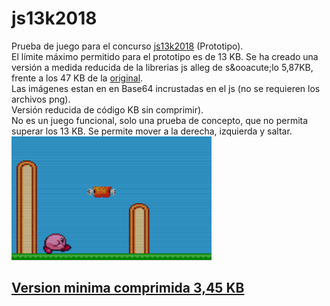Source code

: # js13k2018
Prueba de juego para el concurso <a href='https://js13kgames.com/'>js13k2018</a> (Prototipo).<br>
El l&iacute;mite m&aacute;ximo permitido para el prototipo es de 13 KB. Se ha creado una versi&oacute;n a medida reducida de la librerias js alleg de s&ooacute;lo 5,87KB, frente a los 47 KB de la <a href='http://allegrojs.net/download.php'>original</a>.<br>
Las im&aacute;genes estan en en Base64 incrustadas en el js (no se requieren los archivos png).<br>
Versi&oacute;n reducida de c&oacute;digo KB sin comprimir).<br>
No es un juego funcional, solo una prueba de concepto, que no permita superar los 13 KB. Se permite mover a la derecha, izquierda y saltar.<br>
<img src='https://github.com/rpsubc8/js13k2018/blob/master/previewJuego.png'>
<h2><a href='https://github.com/rpsubc8/js13k2018/blob/master/mini.zip'>Version minima comprimida 3,45 KB</a></h2>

**WHAT TO PRODUCE**
Identify every line above that includes the word "href", and show those lines.

**SOLVED EXERCISE**
Prueba de juego para el concurso <a href='https://js13kgames.com/'>js13k2018</a> (Prototipo).<br>
El l&iacute;mite m&aacute;ximo permitido para el prototipo es de 13 KB. Se ha creado una versi&oacute;n a medida reducida de la librerias js alleg de s&ooacute;lo 5,87KB, frente a los 47 KB de la <a href='http://allegrojs.net/download.php'>original</a>.<br>
<h2><a href='https://github.com/rpsubc8/js13k2018/blob/master/mini.zip'>Version minima comprimida 3,45 KB</a></h2>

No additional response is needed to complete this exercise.